PROBLEM TO WORK ON:
Include in the reply only the lines from the start of the data below through the line containing "spoiler Способ II", reproduced exactly and with no pictures.

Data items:
■ ■ ■
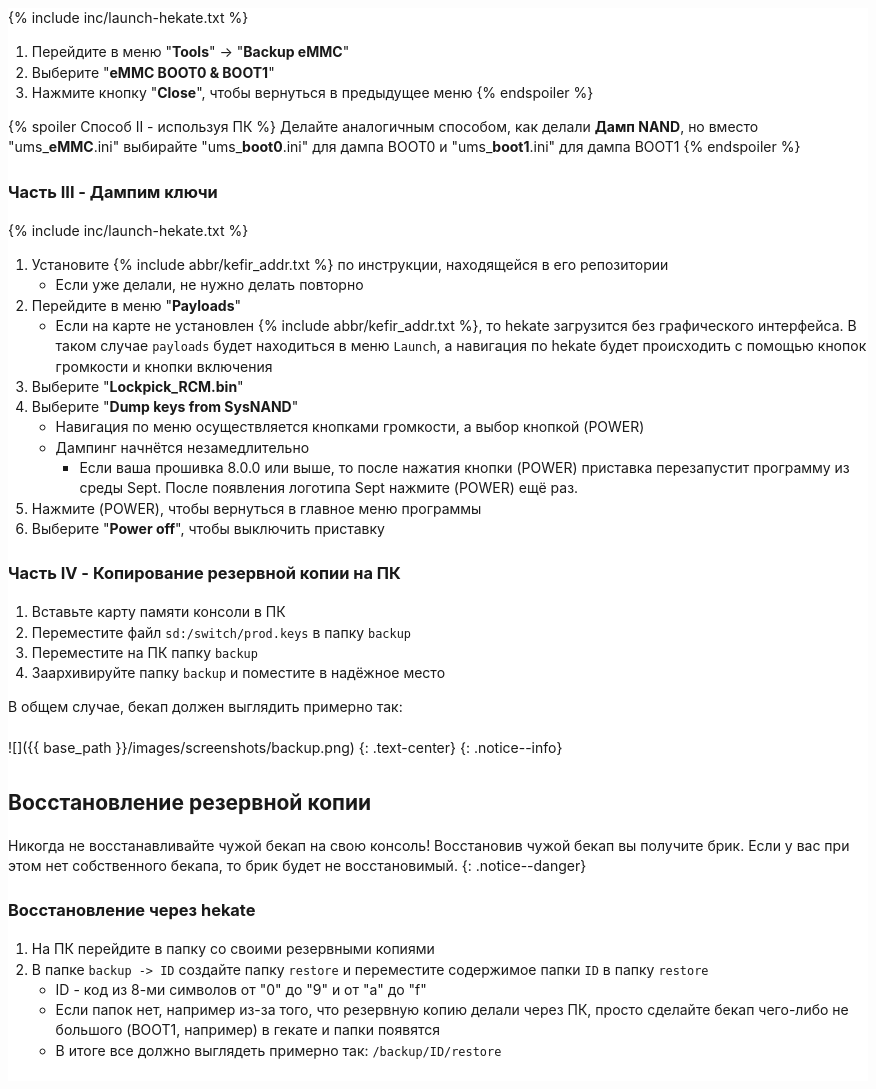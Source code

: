 {% include inc/launch-hekate.txt %}
1. Перейдите в меню "**Tools**" -> "**Backup eMMC**"
1. Выберите "**eMMC BOOT0 & BOOT1**"
1. Нажмите кнопку "**Close**", чтобы вернуться в предыдущее меню
{% endspoiler %}

{% spoiler Способ II - используя ПК %}
Делайте аналогичным способом, как делали **Дамп NAND**, но вместо "ums_**eMMC**.ini" выбирайте "ums_**boot0**.ini" для дампа BOOT0 и "ums_**boot1**.ini" для дампа BOOT1
{% endspoiler %}


### Часть III - Дампим ключи

{% include inc/launch-hekate.txt %}
1. Установите {% include abbr/kefir_addr.txt %} по инструкции, находящейся в его репозитории
    * Если уже делали, не нужно делать повторно
1. Перейдите в меню "**Payloads**"
    * Если на карте не установлен {% include abbr/kefir_addr.txt %}, то hekate загрузится без графического интерфейса. В таком случае `payloads` будет находиться в меню `Launch`, а навигация по hekate будет происходить с помощью кнопок громкости и кнопки включения
1. Выберите "**Lockpick_RCM.bin**"
1. Выберите "**Dump keys from SysNAND**"
    * Навигация по меню осуществляется кнопками громкости, а выбор кнопкой (POWER)
	* Дампинг начнётся незамедлительно
		* Если ваша прошивка 8.0.0 или выше, то после нажатия кнопки (POWER) приставка перезапустит программу из среды Sept. После появления логотипа Sept нажмите (POWER) ещё раз. 
1. Нажмите (POWER), чтобы вернуться в главное меню программы 
1. Выберите "**Power off**", чтобы выключить приставку

### Часть IV - Копирование резервной копии на ПК

1. Вставьте карту памяти консоли в ПК 
1. Переместите файл `sd:/switch/prod.keys` в папку `backup` 
1. Переместите на ПК папку `backup` 
1. Заархивируйте папку `backup` и поместите в надёжное место

В общем случае, бекап должен выглядить примерно так: <br><br>
![]({{ base_path }}/images/screenshots/backup.png) 
{: .text-center}
{: .notice--info}
	
## Восстановление резервной копии

Никогда не восстанавливайте чужой бекап на свою консоль! Восстановив чужой бекап вы получите брик. Если у вас при этом нет собственного бекапа, то брик будет не восстановимый. 
{: .notice--danger}

### Восстановление через hekate 

1. На ПК перейдите в папку со своими резервными копиями 
1. В папке `backup -> ID` создайте папку `restore` и переместите содержимое папки `ID` в папку `restore`
	* ID - код из 8-ми символов от "0" до "9" и от "a" до "f"
	* Если папок нет, например из-за того, что резервную копию делали через ПК, просто сделайте бекап чего-либо не большого (BOOT1, например) в гекате и папки появятся
	* В итоге все должно выглядеть примерно так: `/backup/ID/restore` <br><br>
	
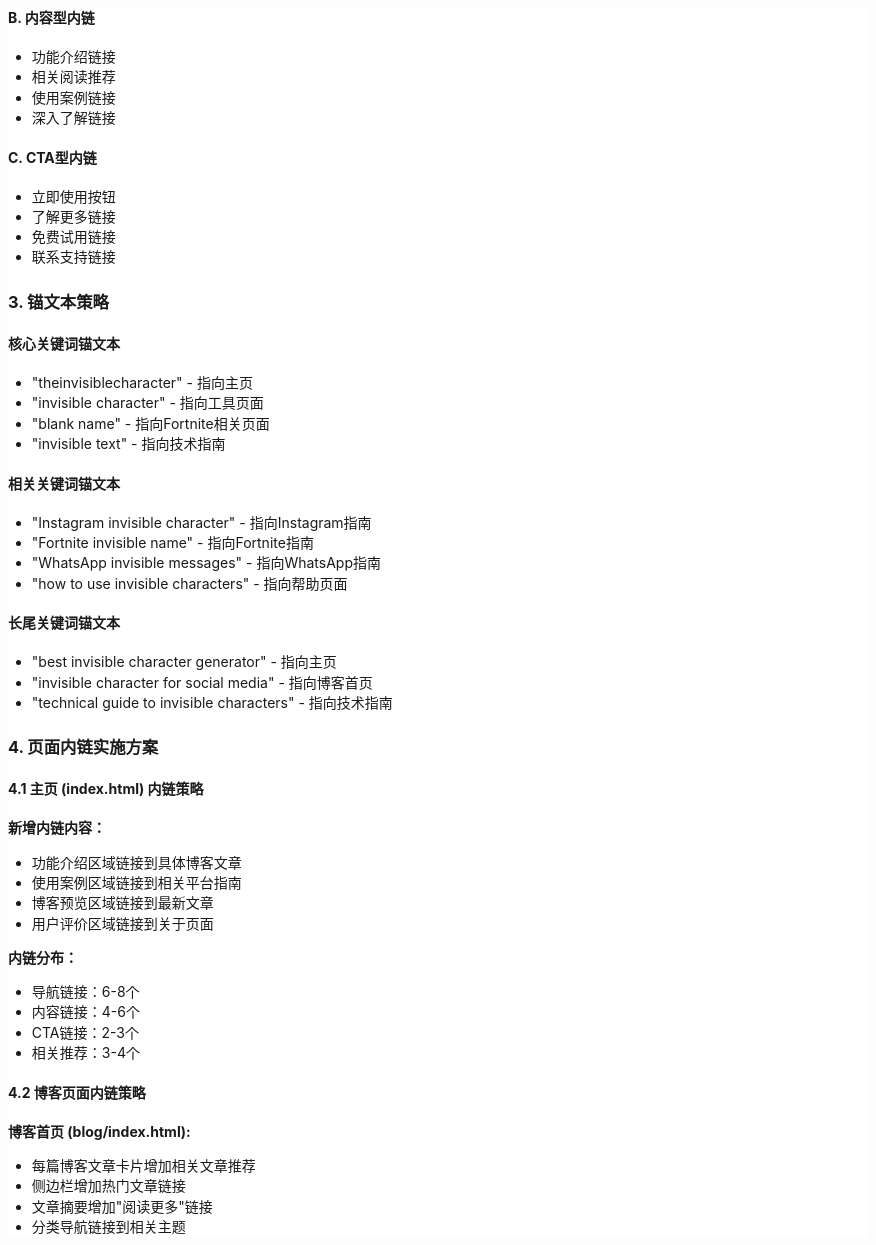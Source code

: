 #### B. 内容型内链
- 功能介绍链接
- 相关阅读推荐
- 使用案例链接
- 深入了解链接

#### C. CTA型内链
- 立即使用按钮
- 了解更多链接
- 免费试用链接
- 联系支持链接

### 3. 锚文本策略

#### 核心关键词锚文本
- "theinvisiblecharacter" - 指向主页
- "invisible character" - 指向工具页面
- "blank name" - 指向Fortnite相关页面
- "invisible text" - 指向技术指南

#### 相关关键词锚文本
- "Instagram invisible character" - 指向Instagram指南
- "Fortnite invisible name" - 指向Fortnite指南
- "WhatsApp invisible messages" - 指向WhatsApp指南
- "how to use invisible characters" - 指向帮助页面

#### 长尾关键词锚文本
- "best invisible character generator" - 指向主页
- "invisible character for social media" - 指向博客首页
- "technical guide to invisible characters" - 指向技术指南

### 4. 页面内链实施方案

#### 4.1 主页 (index.html) 内链策略

**新增内链内容：**
- 功能介绍区域链接到具体博客文章
- 使用案例区域链接到相关平台指南
- 博客预览区域链接到最新文章
- 用户评价区域链接到关于页面

**内链分布：**
- 导航链接：6-8个
- 内容链接：4-6个
- CTA链接：2-3个
- 相关推荐：3-4个

#### 4.2 博客页面内链策略

**博客首页 (blog/index.html):**
- 每篇博客文章卡片增加相关文章推荐
- 侧边栏增加热门文章链接
- 文章摘要增加"阅读更多"链接
- 分类导航链接到相关主题
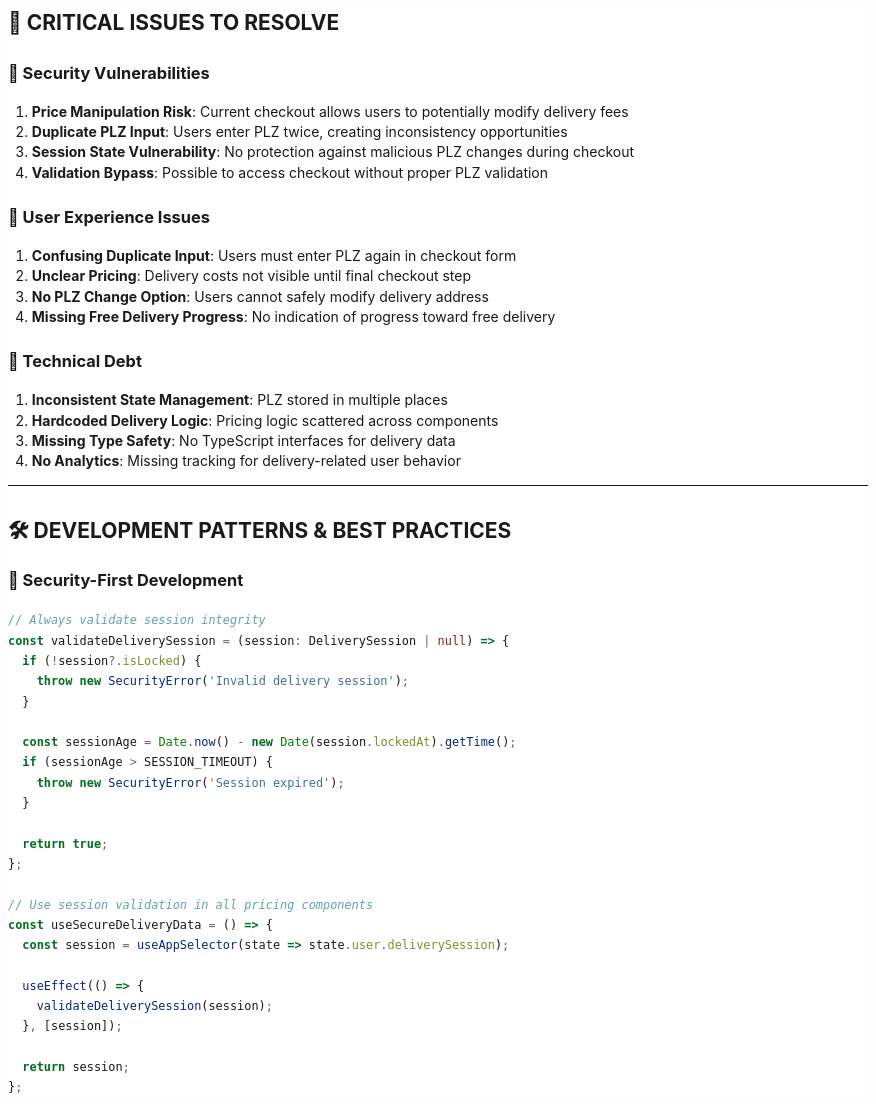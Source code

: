 ## 🚨 CRITICAL ISSUES TO RESOLVE

### 🔴 Security Vulnerabilities
1. **Price Manipulation Risk**: Current checkout allows users to potentially modify delivery fees
2. **Duplicate PLZ Input**: Users enter PLZ twice, creating inconsistency opportunities
3. **Session State Vulnerability**: No protection against malicious PLZ changes during checkout
4. **Validation Bypass**: Possible to access checkout without proper PLZ validation

### 🔶 User Experience Issues  
1. **Confusing Duplicate Input**: Users must enter PLZ again in checkout form
2. **Unclear Pricing**: Delivery costs not visible until final checkout step
3. **No PLZ Change Option**: Users cannot safely modify delivery address
4. **Missing Free Delivery Progress**: No indication of progress toward free delivery

### 🔸 Technical Debt
1. **Inconsistent State Management**: PLZ stored in multiple places  
2. **Hardcoded Delivery Logic**: Pricing logic scattered across components
3. **Missing Type Safety**: No TypeScript interfaces for delivery data
4. **No Analytics**: Missing tracking for delivery-related user behavior

---

## 🛠️ DEVELOPMENT PATTERNS & BEST PRACTICES

### 🔐 Security-First Development
```typescript
// Always validate session integrity
const validateDeliverySession = (session: DeliverySession | null) => {
  if (!session?.isLocked) {
    throw new SecurityError('Invalid delivery session');
  }
  
  const sessionAge = Date.now() - new Date(session.lockedAt).getTime();
  if (sessionAge > SESSION_TIMEOUT) {
    throw new SecurityError('Session expired');
  }
  
  return true;
};

// Use session validation in all pricing components
const useSecureDeliveryData = () => {
  const session = useAppSelector(state => state.user.deliverySession);
  
  useEffect(() => {
    validateDeliverySession(session);
  }, [session]);
  
  return session;
};
```
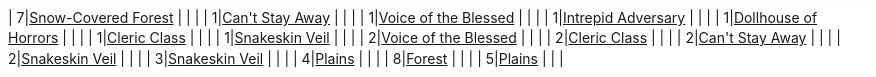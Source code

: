 |                    7|[Snow-Covered Forest](http://gatherer.wizards.com/Pages/Card/Details.aspx?multiverseid=121192)           |                     |                                                                                                      |
|                    1|[Can't Stay Away](http://gatherer.wizards.com/Pages/Card/Details.aspx?multiverseid=535005)               |                     |                                                                                                      |
|                    1|[Voice of the Blessed](http://gatherer.wizards.com/Pages/Card/Details.aspx?multiverseid=540879)          |                     |                                                                                                      |
|                    1|[Intrepid Adversary](http://gatherer.wizards.com/Pages/Card/Details.aspx?multiverseid=534781)            |                     |                                                                                                      |
|                    1|[Dollhouse of Horrors](http://gatherer.wizards.com/Pages/Card/Details.aspx?multiverseid=541130)          |                     |                                                                                                      |
|                    1|[Cleric Class](http://gatherer.wizards.com/Pages/Card/Details.aspx?multiverseid=527293)                  |                     |                                                                                                      |
|                    1|[Snakeskin Veil](http://gatherer.wizards.com/Pages/Card/Details.aspx?multiverseid=503810)                |                     |                                                                                                      |
|                    2|[Voice of the Blessed](http://gatherer.wizards.com/Pages/Card/Details.aspx?multiverseid=540879)          |                     |                                                                                                      |
|                    2|[Cleric Class](http://gatherer.wizards.com/Pages/Card/Details.aspx?multiverseid=527293)                  |                     |                                                                                                      |
|                    2|[Can't Stay Away](http://gatherer.wizards.com/Pages/Card/Details.aspx?multiverseid=535005)               |                     |                                                                                                      |
|                    2|[Snakeskin Veil](http://gatherer.wizards.com/Pages/Card/Details.aspx?multiverseid=503810)                |                     |                                                                                                      |
|                    3|[Snakeskin Veil](http://gatherer.wizards.com/Pages/Card/Details.aspx?multiverseid=503810)                |                     |                                                                                                      |
|                    4|[Plains](http://gatherer.wizards.com/Pages/Card/Details.aspx?multiverseid=439856)                        |                     |                                                                                                      |
|                    8|[Forest](http://gatherer.wizards.com/Pages/Card/Details.aspx?multiverseid=439860)                        |                     |                                                                                                      |
|                    5|[Plains](http://gatherer.wizards.com/Pages/Card/Details.aspx?multiverseid=439856)                        |                     |                                                                                                      |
■ ■ ■
WORKED SOLUTION:
Source code

: {% include inc/launch-hekate.txt %}
1. Перейдите в меню "**Tools**" -> "**Backup eMMC**"
1. Выберите "**eMMC BOOT0 & BOOT1**"
1. Нажмите кнопку "**Close**", чтобы вернуться в предыдущее меню
{% endspoiler %}

{% spoiler Способ II - используя ПК %}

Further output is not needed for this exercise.